Review: 'Angels and Demons'
Here we go again. The last time a literary escapade by Dan Brown made it to the screen, the result was a big bore and big box office hit. "The Da Vinci Code" was exactly the kind of book that, in a saner world, would not have been adapted for the screen in the first place, and not because of its supposed heresies, either. Virtually all of its clues were based on verbal or visual diagrams, most of them abstruse – not exactly the stuff of cinema. It was a bit like trying to make an action-packed summer movie with the board game Scrabble at its center.
But, I repeat, the film made money, some $217.5 million, and so now we have what by all rights should be a prequel but instead is a kind of sequel to "The Da Vinci Code." The novel "Angels and Demons" preceded "The Da Vinci Code" and was the first to feature Harvard symbologist Robert Langdon (Tom Hanks). In the new movie, he's entangled once again with the Roman Catholic Church hierarachy who, despite some residual ill will from their last go-round, seek his help in thwarting a plot against the Vatican engineered by the Illuminati, a secret society going back to the Enlightenment that has kidnapped four prominent cardinals and plans to blow up the Vatican – all in retribution for violent attacks against its members going back hundreds of years. (Galileo, according to Brown, was an Illuminati.)

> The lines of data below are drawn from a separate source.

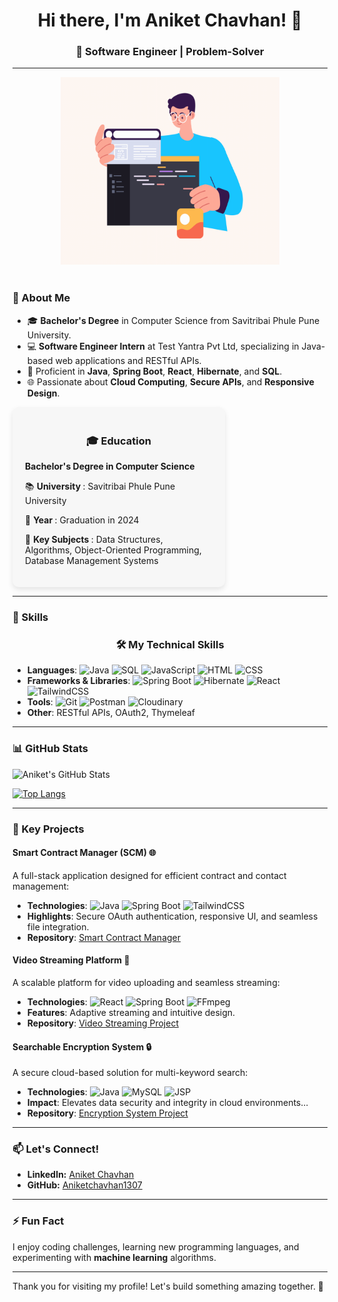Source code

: <div align="center">
  <h1>Hi there, I'm Aniket Chavhan! 👋</h1>
  <h3>🚀 Software Engineer | Problem-Solver 
</div>
    
---


<div style="display: flex; flex-direction: row; align-items: center; justify-content: center; gap: 20px; flex-wrap: wrap;">
  <img align="right" alt="coding" width="350" height="300" src="https://raw.githubusercontent.com/Aniketchavhan1307/Aniketchavhan1307/main/coding.gif">
  <div style="max-width: 600px; text-align: left;">
    <h3>🌟 About Me</h3>
    <ul>
      <li>🎓 <strong>Bachelor's Degree</strong> in Computer Science from Savitribai Phule Pune University.</li>
      <li>💻 <strong>Software Engineer Intern</strong> at Test Yantra Pvt Ltd, specializing in Java-based web applications and RESTful APIs.</li>
      <li>🔑 Proficient in <strong>Java</strong>, <strong>Spring Boot</strong>, <strong>React</strong>, <strong>Hibernate</strong>, and <strong>SQL</strong>.</li>
      <li>🌐 Passionate about <strong>Cloud Computing</strong>, <strong>Secure APIs</strong>, and <strong>Responsive Design</strong>.</li>
    </ul>
  </div>
</div>



<div style="width: 300px; padding: 20px; background: #f7f7f7; border-radius: 10px; box-shadow: 0 4px 8px rgba(0,0,0,0.1);">
    <h3 style="text-align: center;">🎓 Education</h3>
    <p><strong>Bachelor's Degree in Computer Science</strong></p>
    <p>📚 <strong> University </strong> : Savitribai Phule Pune University </p>
    <p>📅 <strong> Year </strong> : Graduation in 2024</p>
    <p>📖 <strong> Key Subjects </strong> : Data Structures, Algorithms, Object-Oriented Programming, Database Management Systems</p>
  </div>


---


### 💼 Skills

<div align="center">
  <h3>🛠️ My Technical Skills</h3>
</div>

- **Languages**: ![Java](https://img.shields.io/badge/-Java-007396?logo=java&logoColor=white) ![SQL](https://img.shields.io/badge/-SQL-4479A1?logo=mysql&logoColor=white) ![JavaScript](https://img.shields.io/badge/-JavaScript-F7DF1E?logo=javascript&logoColor=black) ![HTML](https://img.shields.io/badge/-HTML-E34F26?logo=html5&logoColor=white) ![CSS](https://img.shields.io/badge/-CSS-1572B6?logo=css3&logoColor=white)
- **Frameworks & Libraries**: ![Spring Boot](https://img.shields.io/badge/-Spring%20Boot-6DB33F?logo=spring&logoColor=white) ![Hibernate](https://img.shields.io/badge/-Hibernate-59666C?logo=hibernate&logoColor=white) ![React](https://img.shields.io/badge/-React-61DAFB?logo=react&logoColor=white) ![TailwindCSS](https://img.shields.io/badge/-TailwindCSS-06B6D4?logo=tailwindcss&logoColor=white)
- **Tools**: ![Git](https://img.shields.io/badge/-Git-F05032?logo=git&logoColor=white) ![Postman](https://img.shields.io/badge/-Postman-FF6C37?logo=postman&logoColor=white) ![Cloudinary](https://img.shields.io/badge/-Cloudinary-3448C5?logo=cloudinary&logoColor=white)
- **Other**: RESTful APIs, OAuth2, Thymeleaf

---

### 📊 GitHub Stats

![Aniket's GitHub Stats](https://github-readme-stats.vercel.app/api?username=Aniketchavhan1307&show_icons=true&theme=radical)

[![Top Langs](https://github-readme-stats.vercel.app/api/top-langs/?username=Aniketchavhan1307&layout=compact&theme=radical)](https://github.com/Aniketchavhan1307)

---


### 💼 Key Projects

#### **Smart Contract Manager (SCM)** 🌐
A full-stack application designed for efficient contract and contact management:
- **Technologies**: ![Java](https://img.shields.io/badge/-Java-007396?logo=java&logoColor=white) ![Spring Boot](https://img.shields.io/badge/-Spring%20Boot-6DB33F?logo=spring&logoColor=white) ![TailwindCSS](https://img.shields.io/badge/-TailwindCSS-06B6D4?logo=tailwindcss&logoColor=white)
- **Highlights**: Secure OAuth authentication, responsive UI, and seamless file integration.
- **Repository**: [Smart Contract Manager](https://github.com/Aniketchavhan1307/scm-project)

#### **Video Streaming Platform** 🎥
A scalable platform for video uploading and seamless streaming:
- **Technologies**: ![React](https://img.shields.io/badge/-React-61DAFB?logo=react&logoColor=white) ![Spring Boot](https://img.shields.io/badge/-Spring%20Boot-6DB33F?logo=spring&logoColor=white) ![FFmpeg](https://img.shields.io/badge/-FFmpeg-007808?logo=ffmpeg&logoColor=white)
- **Features**: Adaptive streaming and intuitive design.
- **Repository**: [Video Streaming Project](https://github.com/Aniketchavhan1307/video-streaming-project)

#### **Searchable Encryption System** 🔒
A secure cloud-based solution for multi-keyword search:
- **Technologies**: ![Java](https://img.shields.io/badge/-Java-007396?logo=java&logoColor=white) ![MySQL](https://img.shields.io/badge/-MySQL-4479A1?logo=mysql&logoColor=white) ![JSP](https://img.shields.io/badge/-JSP-323330?logo=java&logoColor=white)
- **Impact**: Elevates data security and integrity in cloud environments...
- **Repository**: [Encryption System Project](https://github.com/Aniketchavhan1307/encryption-system)

---


### 📫 Let's Connect!

- **LinkedIn:** [Aniket Chavhan](https://www.linkedin.com/in/aniket-chavhan-255978270/)
- **GitHub:** [Aniketchavhan1307](https://github.com/Aniketchavhan1307)

---

### ⚡ Fun Fact
I enjoy coding challenges, learning new programming languages, and experimenting with **machine learning** algorithms.

---

Thank you for visiting my profile! Let's build something amazing together. 🚀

The biggest improvement in "Angels and Demons" over its predecessor is tonsorial. In "The Da Vinci Code," Hanks sported a scraggly ponytail, or whatever you want to call it. Why would he make himself look so ridiculous? To me, this was a riddle far more inexplicable than any of the arcane religious symbology on display. It's not like Robert is a swinger. He's pretty grim, and not in the camp/facetious way that, say, Harrison Ford's Indiana Jones is.
In "Angels and Demons," Robert has normal hair, though he's still grim. He's paired with a fetching Italian physicist (Ayelet Zurer), but she's pretty grim, too. They make quite a long-faced pair, which is no fun at all. Director Ron Howard, who also made "The Da Vinci Code," throws in a lot more running and jumping and chasing this time around, but he also carries over from that film its dour tone. Was he afraid that audiences might doubt Robert's seriousness if he came across as a bit of a scamp? Despite its serioso trappings, "Angels and Demons" is pure pulp. Trying to pretend otherwise is silly. And Hanks, who could have been charmingly roguish in the role, is once again reduced to a sodden somberness.
For its first half hour or so I was worried that "Angels and Demons" was going to be as talky and exposition-heavy as its predecessor. Characters are forever recapping plot points just in case the dimmest member of the audience didn't get them the first time. But then the plot, exciting but absurd, kicks in. With a new pope waiting to be elected, Robert realizes he has 24 hours to rescue the cardinals, who are being offed at the rate of one per hour, and save the Vatican from some kind of antimatter God particle produced in the same CERN physics lab that employs his sidekick. Even with a Hans Zimmer score that seems to think it's underscoring "The Greatest Story Ever Told" on steroids, and all too much dark-lit flesh rending, it's difficult not to get caught up in the high-toned tomfoolery of it all. Armin Mueller-Stahl, with that muttery gravitas of his, plays with wicked aplomb an ancient cardinal, and Ewan McGregor is effective as a high-level church caretaker so full of pious rectitude that he seems instantly suspicious (to us, if not to everyone else).
It would have been fun if, in his mad mission to save St. Peter's, Robert had been stymied by something as maddeningly mundane as Rome's notorious traffic congestion. But wit is not Howard's strong point. He's most comfortable in the realm of derring-do. "Angels and Demons" is an OK action film, but only the humorless will find it heretical – or educational. Grade: B- (Rated PG-13 for sequences of violence, disturbing images and thematic material.)